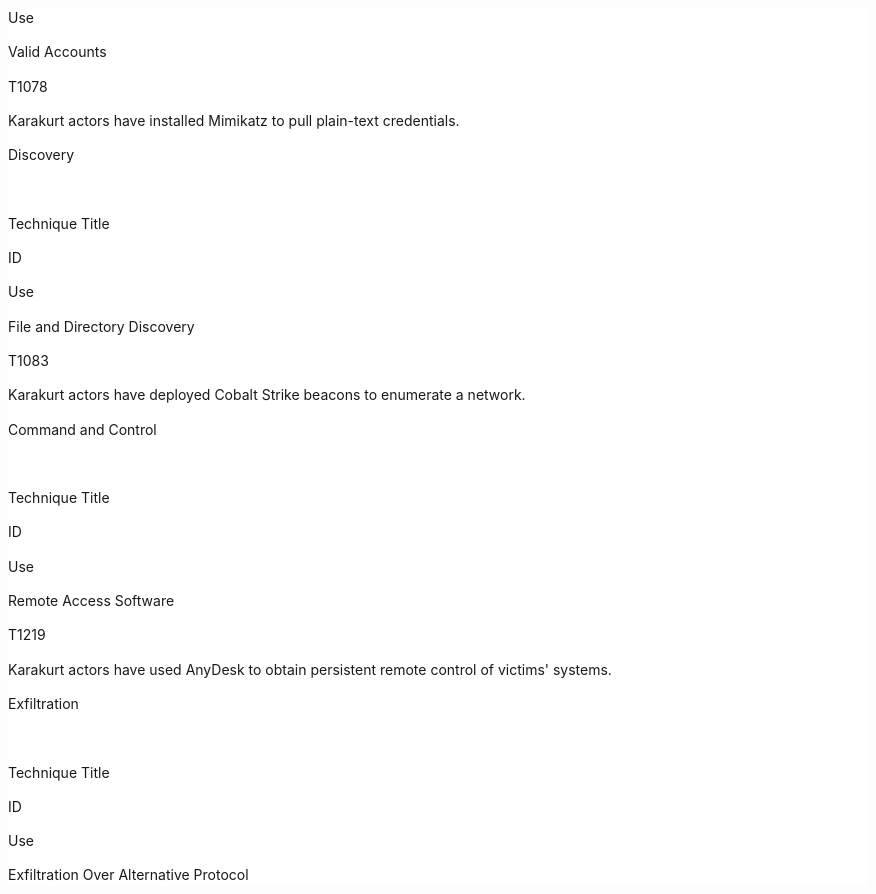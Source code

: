 
Use


Valid Accounts


T1078


Karakurt actors have installed Mimikatz to pull plain-text credentials.


Discovery

 
 

Technique Title


ID


Use


File and Directory Discovery


T1083


Karakurt actors have deployed Cobalt Strike beacons to enumerate a network.


Command and Control

 
 

Technique Title


ID


Use


Remote Access Software


T1219


Karakurt actors have used AnyDesk to obtain persistent remote control of victims' systems.


Exfiltration

 
 

Technique Title


ID


Use


Exfiltration Over Alternative Protocol
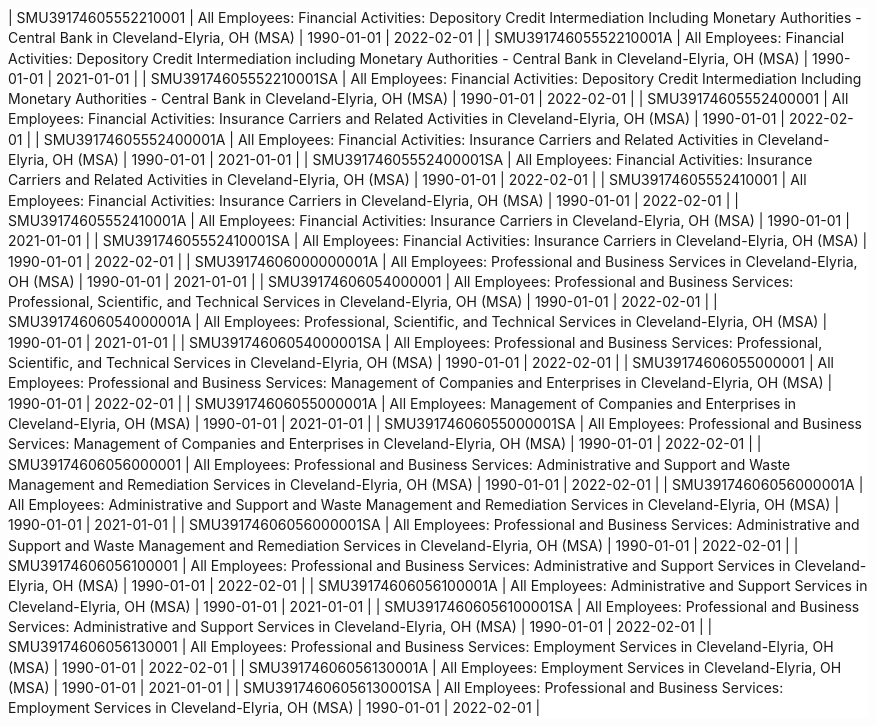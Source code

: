 | SMU39174605552210001      | All Employees: Financial Activities: Depository Credit Intermediation Including Monetary Authorities - Central Bank in Cleveland-Elyria, OH (MSA)             | 1990-01-01          | 2022-02-01        |
| SMU39174605552210001A     | All Employees: Financial Activities: Depository Credit Intermediation including Monetary Authorities - Central Bank in Cleveland-Elyria, OH (MSA)             | 1990-01-01          | 2021-01-01        |
| SMU39174605552210001SA    | All Employees: Financial Activities: Depository Credit Intermediation Including Monetary Authorities - Central Bank in Cleveland-Elyria, OH (MSA)             | 1990-01-01          | 2022-02-01        |
| SMU39174605552400001      | All Employees: Financial Activities: Insurance Carriers and Related Activities in Cleveland-Elyria, OH (MSA)                                                  | 1990-01-01          | 2022-02-01        |
| SMU39174605552400001A     | All Employees: Financial Activities: Insurance Carriers and Related Activities in Cleveland-Elyria, OH (MSA)                                                  | 1990-01-01          | 2021-01-01        |
| SMU39174605552400001SA    | All Employees: Financial Activities: Insurance Carriers and Related Activities in Cleveland-Elyria, OH (MSA)                                                  | 1990-01-01          | 2022-02-01        |
| SMU39174605552410001      | All Employees: Financial Activities: Insurance Carriers in Cleveland-Elyria, OH (MSA)                                                                         | 1990-01-01          | 2022-02-01        |
| SMU39174605552410001A     | All Employees: Financial Activities: Insurance Carriers in Cleveland-Elyria, OH (MSA)                                                                         | 1990-01-01          | 2021-01-01        |
| SMU39174605552410001SA    | All Employees: Financial Activities: Insurance Carriers in Cleveland-Elyria, OH (MSA)                                                                         | 1990-01-01          | 2022-02-01        |
| SMU39174606000000001A     | All Employees: Professional and Business Services in Cleveland-Elyria, OH (MSA)                                                                               | 1990-01-01          | 2021-01-01        |
| SMU39174606054000001      | All Employees: Professional and Business Services: Professional, Scientific, and Technical Services in Cleveland-Elyria, OH (MSA)                             | 1990-01-01          | 2022-02-01        |
| SMU39174606054000001A     | All Employees: Professional, Scientific, and Technical Services in Cleveland-Elyria, OH (MSA)                                                                 | 1990-01-01          | 2021-01-01        |
| SMU39174606054000001SA    | All Employees: Professional and Business Services: Professional, Scientific, and Technical Services in Cleveland-Elyria, OH (MSA)                             | 1990-01-01          | 2022-02-01        |
| SMU39174606055000001      | All Employees: Professional and Business Services: Management of Companies and Enterprises in Cleveland-Elyria, OH (MSA)                                      | 1990-01-01          | 2022-02-01        |
| SMU39174606055000001A     | All Employees: Management of Companies and Enterprises in Cleveland-Elyria, OH (MSA)                                                                          | 1990-01-01          | 2021-01-01        |
| SMU39174606055000001SA    | All Employees: Professional and Business Services: Management of Companies and Enterprises in Cleveland-Elyria, OH (MSA)                                      | 1990-01-01          | 2022-02-01        |
| SMU39174606056000001      | All Employees: Professional and Business Services: Administrative and Support and Waste Management and Remediation Services in Cleveland-Elyria, OH (MSA)     | 1990-01-01          | 2022-02-01        |
| SMU39174606056000001A     | All Employees: Administrative and Support and Waste Management and Remediation Services in Cleveland-Elyria, OH (MSA)                                         | 1990-01-01          | 2021-01-01        |
| SMU39174606056000001SA    | All Employees: Professional and Business Services: Administrative and Support and Waste Management and Remediation Services in Cleveland-Elyria, OH (MSA)     | 1990-01-01          | 2022-02-01        |
| SMU39174606056100001      | All Employees: Professional and Business Services: Administrative and Support Services in Cleveland-Elyria, OH (MSA)                                          | 1990-01-01          | 2022-02-01        |
| SMU39174606056100001A     | All Employees: Administrative and Support Services in Cleveland-Elyria, OH (MSA)                                                                              | 1990-01-01          | 2021-01-01        |
| SMU39174606056100001SA    | All Employees: Professional and Business Services: Administrative and Support Services in Cleveland-Elyria, OH (MSA)                                          | 1990-01-01          | 2022-02-01        |
| SMU39174606056130001      | All Employees: Professional and Business Services: Employment Services in Cleveland-Elyria, OH (MSA)                                                          | 1990-01-01          | 2022-02-01        |
| SMU39174606056130001A     | All Employees: Employment Services in Cleveland-Elyria, OH (MSA)                                                                                              | 1990-01-01          | 2021-01-01        |
| SMU39174606056130001SA    | All Employees: Professional and Business Services: Employment Services in Cleveland-Elyria, OH (MSA)                                                          | 1990-01-01          | 2022-02-01        |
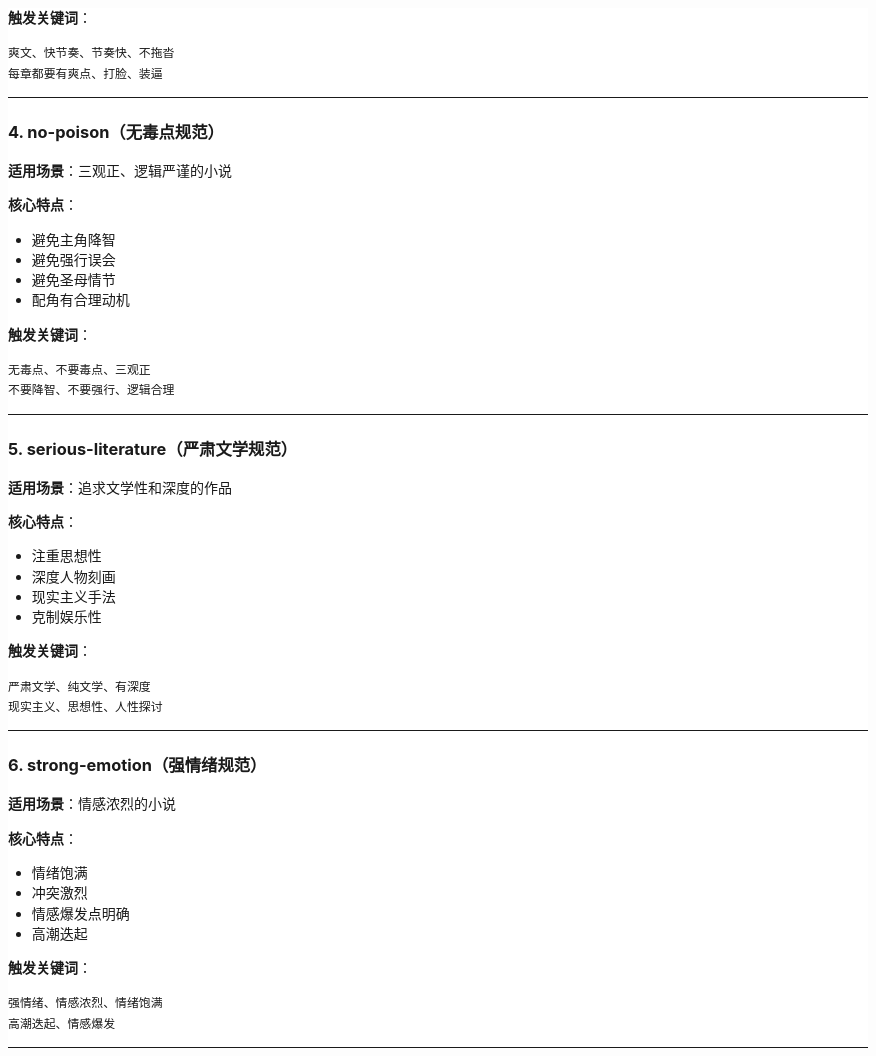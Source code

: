 **触发关键词**：
```
爽文、快节奏、节奏快、不拖沓
每章都要有爽点、打脸、装逼
```

---

### 4. no-poison（无毒点规范）

**适用场景**：三观正、逻辑严谨的小说

**核心特点**：
- 避免主角降智
- 避免强行误会
- 避免圣母情节
- 配角有合理动机

**触发关键词**：
```
无毒点、不要毒点、三观正
不要降智、不要强行、逻辑合理
```

---

### 5. serious-literature（严肃文学规范）

**适用场景**：追求文学性和深度的作品

**核心特点**：
- 注重思想性
- 深度人物刻画
- 现实主义手法
- 克制娱乐性

**触发关键词**：
```
严肃文学、纯文学、有深度
现实主义、思想性、人性探讨
```

---

### 6. strong-emotion（强情绪规范）

**适用场景**：情感浓烈的小说

**核心特点**：
- 情绪饱满
- 冲突激烈
- 情感爆发点明确
- 高潮迭起

**触发关键词**：
```
强情绪、情感浓烈、情绪饱满
高潮迭起、情感爆发
```

---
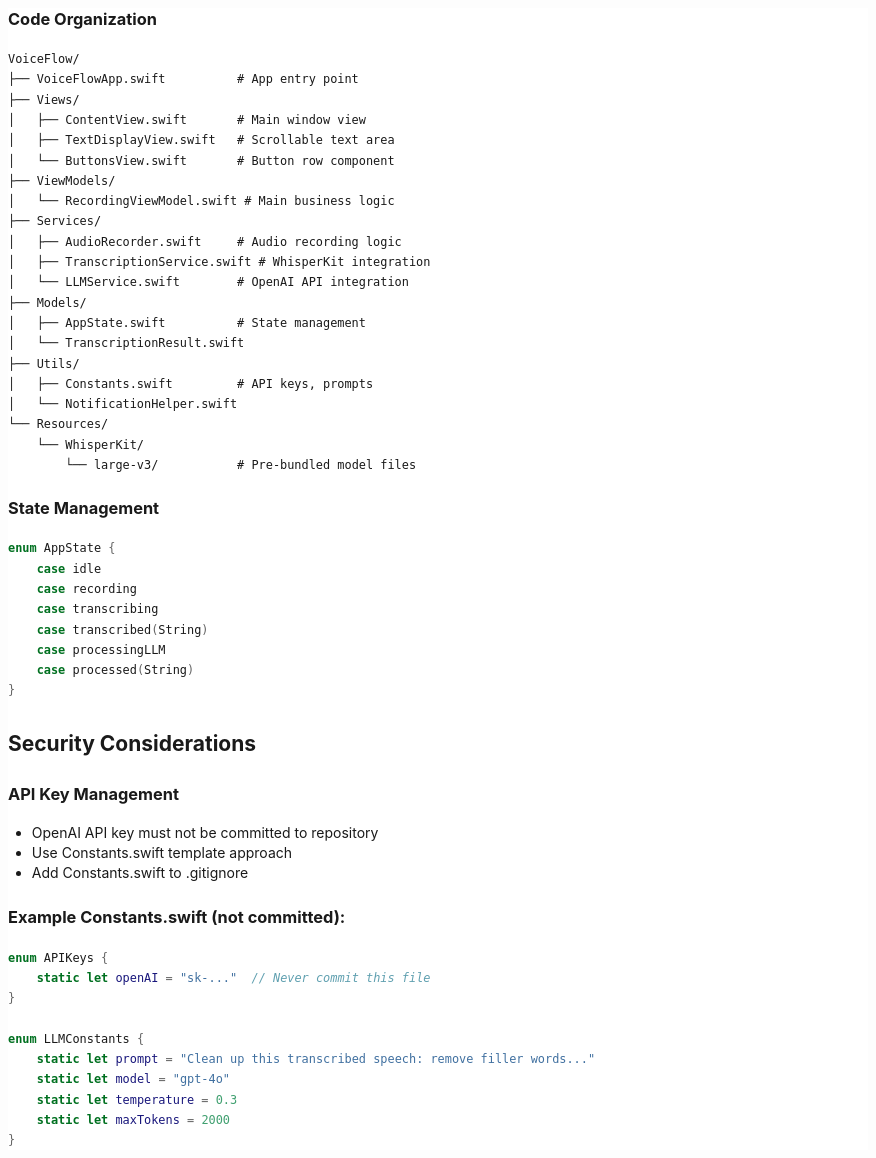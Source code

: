 ### Code Organization
```
VoiceFlow/
├── VoiceFlowApp.swift          # App entry point
├── Views/
│   ├── ContentView.swift       # Main window view
│   ├── TextDisplayView.swift   # Scrollable text area
│   └── ButtonsView.swift       # Button row component
├── ViewModels/
│   └── RecordingViewModel.swift # Main business logic
├── Services/
│   ├── AudioRecorder.swift     # Audio recording logic
│   ├── TranscriptionService.swift # WhisperKit integration
│   └── LLMService.swift        # OpenAI API integration
├── Models/
│   ├── AppState.swift          # State management
│   └── TranscriptionResult.swift
├── Utils/
│   ├── Constants.swift         # API keys, prompts
│   └── NotificationHelper.swift
└── Resources/
    └── WhisperKit/
        └── large-v3/           # Pre-bundled model files
```

### State Management
```swift
enum AppState {
    case idle
    case recording
    case transcribing
    case transcribed(String)
    case processingLLM
    case processed(String)
}
```

## Security Considerations

### API Key Management
- OpenAI API key must not be committed to repository
- Use Constants.swift template approach
- Add Constants.swift to .gitignore

### Example Constants.swift (not committed):
```swift
enum APIKeys {
    static let openAI = "sk-..."  // Never commit this file
}

enum LLMConstants {
    static let prompt = "Clean up this transcribed speech: remove filler words..."
    static let model = "gpt-4o"
    static let temperature = 0.3
    static let maxTokens = 2000
}
```
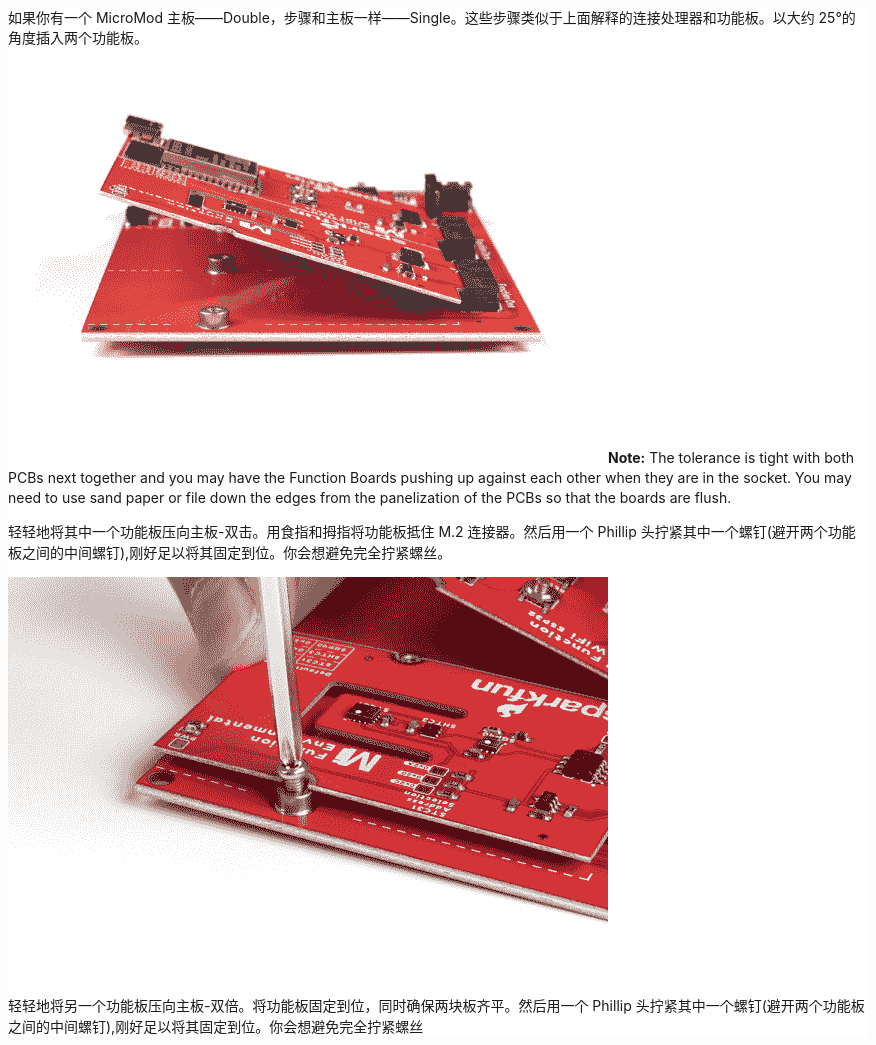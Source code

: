 如果你有一个 MicroMod 主板——Double，步骤和主板一样——Single。这些步骤类似于上面解释的连接处理器和功能板。以大约 25°的角度插入两个功能板。

[![Function Boards at an Angle](img/a71c202d262be5eb964f81c1e96d874d.png)](https://cdn.sparkfun.com/assets/learn_tutorials/1/1/8/9/MicroMod_Main_Double_Board_Function_Boards_Angle.jpg)**Note:** The tolerance is tight with both PCBs next together and you may have the Function Boards pushing up against each other when they are in the socket. You may need to use sand paper or file down the edges from the panelization of the PCBs so that the boards are flush.

轻轻地将其中一个功能板压向主板-双击。用食指和拇指将功能板抵住 M.2 连接器。然后用一个 Phillip 头拧紧其中一个螺钉(避开两个功能板之间的中间螺钉),刚好足以将其固定到位。你会想避免完全拧紧螺丝。

[![Hold Down One of the Function Boards and Screw It In](img/4792cb125a8f584edd42c37a130ab1f2.png)](https://cdn.sparkfun.com/assets/learn_tutorials/1/1/8/9/MicroMod_Main_Double_Function_Board_Screw_Holding.jpg)

轻轻地将另一个功能板压向主板-双倍。将功能板固定到位，同时确保两块板齐平。然后用一个 Phillip 头拧紧其中一个螺钉(避开两个功能板之间的中间螺钉),刚好足以将其固定到位。你会想避免完全拧紧螺丝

- - - - -

> **Task goal**:
In the listing above, count the lines that contain "Employment". Give the number and nothing else.

> **Answer to this task**:
3